Voy yendo despacio, cuidando de esquivar las piedras sueltas y tratando de no salirme de la huella, poca forestación a ambos lados, apenas un puñado de montecitos en la distancia y vacas, muchas vacas por todos lados incluso en el camino, como si ya no cupieran en los campos.

A 8 kilómetros de la 74 se cruza un arroyo y unos quinientos metros mas allá se cruza otro cauce de agua un poco mas modesto, allí el camino gira a la derecha y va a dar contra los rieles de la vía que se advierte ya a la distancia con su hilera de postes torcidos y desprovistos de los cables del telégrafo, primera cosa que desapareció cuando el Roca dejó de existir.

Paralelo a la vía, un poco mas abajo del nivel de los rieles, el camino encara, ahora sí, decididamente hacia San Ignacio, como diciéndome: ya que estás al pedo y llegaste hasta aquí, te voy a llevar a la estación.

Acabo de recorrer 16 kilómetros desde el asfalto de la 74 y dejo de pensar en las piedras del camino y en el cuidado de no salirme de la huella, solo miro el disco de aproximación junto al terraplén, que a la distancia me advierte que San Ignacio está un poco mas allá, tras un montecito de arbustos pelados.

Llegué al rincón del cuadro de la estación que mira hacia el norte, hacia Ayacucho. Desde allí se ve todo lo poco que hay para ver.

Apagué el motor y bajé de la Kangoo para escuchar el silencio. Una casa en un monte detrás de la estación y una escuelita rural son los únicos signos de vida en el paraje, lo otro, lo que está dentro del cuadro de la estación es todo desolación y vandalismo.

A poco de estar allí noté que un auto se ponía en marcha en la puerta de la escuela, vino hasta donde estaba yo y de él bajó una señora que me preguntó si venía de Ayacucho. Enseguida aclaró que estaba esperando a un funcionario municipal por un problema administrativo del establecimiento y que supuso que ese funcionario era yo y que estaba medio perdido. Le aclaré que no, que solo había llegado hasta allí en busca de la estación por que ... claro, como le explico a esta señora que vivo buscando los fantasmas de un ferrocarril que ya no existe, sin que sospeche que tengo algo que ver con esa depredación o que la estoy espiando para ver si me da la oportunidad de robarle algo?

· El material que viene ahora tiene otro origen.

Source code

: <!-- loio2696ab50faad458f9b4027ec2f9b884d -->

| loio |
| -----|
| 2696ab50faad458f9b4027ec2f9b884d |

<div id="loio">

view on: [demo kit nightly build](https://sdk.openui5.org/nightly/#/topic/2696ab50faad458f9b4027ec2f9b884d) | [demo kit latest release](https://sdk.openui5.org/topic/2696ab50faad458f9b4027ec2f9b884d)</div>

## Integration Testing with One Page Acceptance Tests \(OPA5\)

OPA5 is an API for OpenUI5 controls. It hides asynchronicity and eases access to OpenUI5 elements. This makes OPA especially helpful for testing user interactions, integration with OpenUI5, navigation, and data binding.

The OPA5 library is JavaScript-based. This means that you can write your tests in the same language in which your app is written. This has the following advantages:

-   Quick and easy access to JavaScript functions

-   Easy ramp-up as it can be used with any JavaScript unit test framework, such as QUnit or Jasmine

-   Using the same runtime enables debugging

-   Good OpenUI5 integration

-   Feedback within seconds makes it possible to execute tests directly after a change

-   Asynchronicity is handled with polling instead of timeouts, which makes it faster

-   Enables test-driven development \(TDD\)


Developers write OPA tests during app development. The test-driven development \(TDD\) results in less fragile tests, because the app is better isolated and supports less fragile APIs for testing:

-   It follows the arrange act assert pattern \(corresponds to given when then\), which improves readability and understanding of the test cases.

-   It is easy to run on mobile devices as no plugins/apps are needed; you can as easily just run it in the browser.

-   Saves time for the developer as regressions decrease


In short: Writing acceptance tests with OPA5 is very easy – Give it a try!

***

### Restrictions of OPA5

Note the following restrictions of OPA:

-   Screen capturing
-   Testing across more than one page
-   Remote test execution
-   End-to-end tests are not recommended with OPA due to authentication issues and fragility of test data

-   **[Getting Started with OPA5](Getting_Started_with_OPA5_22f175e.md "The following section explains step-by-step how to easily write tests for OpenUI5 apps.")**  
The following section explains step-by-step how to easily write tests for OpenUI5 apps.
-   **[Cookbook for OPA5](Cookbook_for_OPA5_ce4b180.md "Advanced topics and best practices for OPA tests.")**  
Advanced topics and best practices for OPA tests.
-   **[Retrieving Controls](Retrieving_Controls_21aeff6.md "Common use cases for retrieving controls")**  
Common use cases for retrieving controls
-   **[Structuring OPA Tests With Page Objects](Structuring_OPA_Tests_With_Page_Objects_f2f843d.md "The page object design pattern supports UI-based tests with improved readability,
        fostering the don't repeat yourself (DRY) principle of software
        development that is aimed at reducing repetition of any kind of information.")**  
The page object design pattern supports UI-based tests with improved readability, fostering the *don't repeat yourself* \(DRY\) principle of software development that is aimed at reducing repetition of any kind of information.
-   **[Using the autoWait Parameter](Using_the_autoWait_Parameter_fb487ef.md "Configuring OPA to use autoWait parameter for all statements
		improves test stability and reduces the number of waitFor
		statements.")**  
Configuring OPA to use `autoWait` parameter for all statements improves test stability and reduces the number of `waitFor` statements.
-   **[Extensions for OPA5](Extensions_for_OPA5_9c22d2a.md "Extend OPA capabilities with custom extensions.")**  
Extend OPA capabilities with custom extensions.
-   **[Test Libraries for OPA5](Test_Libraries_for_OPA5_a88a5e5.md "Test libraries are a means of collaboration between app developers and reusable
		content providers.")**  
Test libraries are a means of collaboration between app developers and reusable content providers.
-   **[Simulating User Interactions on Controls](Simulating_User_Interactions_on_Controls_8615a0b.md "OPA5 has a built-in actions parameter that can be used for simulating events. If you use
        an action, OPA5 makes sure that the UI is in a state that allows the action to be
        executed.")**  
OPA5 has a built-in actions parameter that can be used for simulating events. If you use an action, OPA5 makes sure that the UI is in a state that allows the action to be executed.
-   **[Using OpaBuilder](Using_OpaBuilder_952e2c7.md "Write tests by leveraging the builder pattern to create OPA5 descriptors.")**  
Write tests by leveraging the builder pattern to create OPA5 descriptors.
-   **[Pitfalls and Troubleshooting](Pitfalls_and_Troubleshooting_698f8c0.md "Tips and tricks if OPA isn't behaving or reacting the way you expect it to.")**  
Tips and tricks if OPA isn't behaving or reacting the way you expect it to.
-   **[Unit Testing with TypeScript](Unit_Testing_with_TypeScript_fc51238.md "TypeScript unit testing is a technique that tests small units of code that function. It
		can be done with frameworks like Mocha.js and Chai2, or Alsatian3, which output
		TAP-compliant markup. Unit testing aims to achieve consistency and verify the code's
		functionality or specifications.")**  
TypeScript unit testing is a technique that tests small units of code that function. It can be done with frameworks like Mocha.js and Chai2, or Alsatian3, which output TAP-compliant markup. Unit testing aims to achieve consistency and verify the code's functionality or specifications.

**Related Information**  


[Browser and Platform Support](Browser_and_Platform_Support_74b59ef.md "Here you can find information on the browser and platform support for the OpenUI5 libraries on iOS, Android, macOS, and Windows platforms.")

En un país donde nadie pierde la oportunidad de robar al prójimo es bastante difícil que alguien haga 16 kilómetros solo para ver las ruinas de una estación en medio de la nada, pero creo que ella me creyó.

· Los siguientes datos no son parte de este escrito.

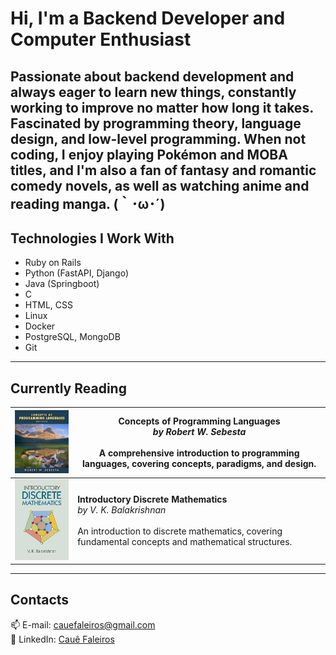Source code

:# Hi, I'm a Backend Developer and Computer Enthusiast
Passionate about backend development and always eager to learn new things, constantly working to improve no matter how long it takes. Fascinated by programming theory, language design, and low-level programming. When not coding, I enjoy playing Pokémon and MOBA titles, and I'm also a fan of fantasy and romantic comedy novels, as well as watching anime and reading manga. (｀･ω･´)
---
## Technologies I Work With
- Ruby on Rails
- Python (FastAPI, Django)
- Java (Springboot)
- C
- HTML, CSS
- Linux
- Docker
- PostgreSQL, MongoDB
- Git
---
## Currently Reading
| <img src="https://raw.githubusercontent.com/cauefaleiros/cauefaleiros/main/concepts-of-programming-languages.jpg" width="180" alt="Concepts of Programming Languages cover"/> | **Concepts of Programming Languages**<br>*by Robert W. Sebesta*<br><br>A comprehensive introduction to programming languages, covering concepts, paradigms, and design. |
|---|---|
| <img src="https://raw.githubusercontent.com/cauefaleiros/cauefaleiros/main/introductory-discrete-mathematics.jpg" width="180" alt="Introductory Discrete Mathematics cover"/> | **Introductory Discrete Mathematics**<br>*by V. K. Balakrishnan*<br><br>An introduction to discrete mathematics, covering fundamental concepts and mathematical structures. |
---
## Contacts
📫 E-mail: [cauefaleiros@gmail.com](mailto:cauefaleiros@gmail.com)  
💼 LinkedIn: [Cauê Faleiros](https://www.linkedin.com/in/cauefaleiros/)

Le pregunté cuanto hacía que la estación estaba así. Hace tres años, me dijo, vinieron varias personas del lado de Balcarce y se llevaron todo lo que pudieron. Las tejas, las maderas de los pisos y los caños de la luz y el agua, desde entonces está así, ya casi no pasan trenes de carga por aquí y el de pasajeros dejó de hacerlo hace años.

Desandando el camino a Ayacucho pensaba que San Ignacio está como Bosch o como El Moro, totalmente depredada o como la misma Balcarce que es hoy un monumento a la desidia nacional.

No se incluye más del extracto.